TRY IT: Gather each line containing the string "time" from these entries.

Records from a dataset
****************
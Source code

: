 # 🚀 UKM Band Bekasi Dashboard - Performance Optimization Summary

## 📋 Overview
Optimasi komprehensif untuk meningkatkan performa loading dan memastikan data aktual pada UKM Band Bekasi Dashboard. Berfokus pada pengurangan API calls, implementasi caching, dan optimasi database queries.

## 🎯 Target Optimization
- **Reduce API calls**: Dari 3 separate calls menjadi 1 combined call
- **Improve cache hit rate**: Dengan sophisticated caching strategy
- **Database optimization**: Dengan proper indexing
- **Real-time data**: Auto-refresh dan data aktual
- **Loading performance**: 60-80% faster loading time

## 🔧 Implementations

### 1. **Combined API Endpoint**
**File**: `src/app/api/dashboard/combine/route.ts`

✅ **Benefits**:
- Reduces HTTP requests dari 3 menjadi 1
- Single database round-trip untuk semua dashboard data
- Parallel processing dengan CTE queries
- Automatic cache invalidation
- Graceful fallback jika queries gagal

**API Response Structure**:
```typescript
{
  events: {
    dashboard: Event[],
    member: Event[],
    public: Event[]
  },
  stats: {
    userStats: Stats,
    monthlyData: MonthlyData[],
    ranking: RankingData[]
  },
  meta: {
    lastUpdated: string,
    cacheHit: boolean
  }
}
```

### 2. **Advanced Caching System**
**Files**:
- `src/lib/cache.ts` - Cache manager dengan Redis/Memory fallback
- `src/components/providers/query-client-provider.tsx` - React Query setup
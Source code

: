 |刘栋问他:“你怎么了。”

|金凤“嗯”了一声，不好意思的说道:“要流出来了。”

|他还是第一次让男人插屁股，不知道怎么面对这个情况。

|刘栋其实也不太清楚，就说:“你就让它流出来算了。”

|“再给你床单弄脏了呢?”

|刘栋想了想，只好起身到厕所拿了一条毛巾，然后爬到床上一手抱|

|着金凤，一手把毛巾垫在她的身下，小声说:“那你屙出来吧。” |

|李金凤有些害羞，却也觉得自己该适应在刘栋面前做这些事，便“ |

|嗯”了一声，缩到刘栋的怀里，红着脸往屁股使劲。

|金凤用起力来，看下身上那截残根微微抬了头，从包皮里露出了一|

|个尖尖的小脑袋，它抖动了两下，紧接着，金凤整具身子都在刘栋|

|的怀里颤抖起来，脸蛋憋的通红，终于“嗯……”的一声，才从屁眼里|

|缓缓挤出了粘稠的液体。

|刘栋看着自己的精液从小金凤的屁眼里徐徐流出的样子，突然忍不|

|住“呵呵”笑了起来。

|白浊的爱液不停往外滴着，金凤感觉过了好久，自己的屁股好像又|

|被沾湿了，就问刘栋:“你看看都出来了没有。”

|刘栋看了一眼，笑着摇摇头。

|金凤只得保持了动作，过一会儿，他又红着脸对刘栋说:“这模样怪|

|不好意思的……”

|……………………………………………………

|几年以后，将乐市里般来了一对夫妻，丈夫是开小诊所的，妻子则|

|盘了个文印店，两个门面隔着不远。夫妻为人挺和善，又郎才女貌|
****************
RESPONSE BOX:
- **Real-time data**: Auto-refresh dan data aktual
- **Loading performance**: 60-80% faster loading time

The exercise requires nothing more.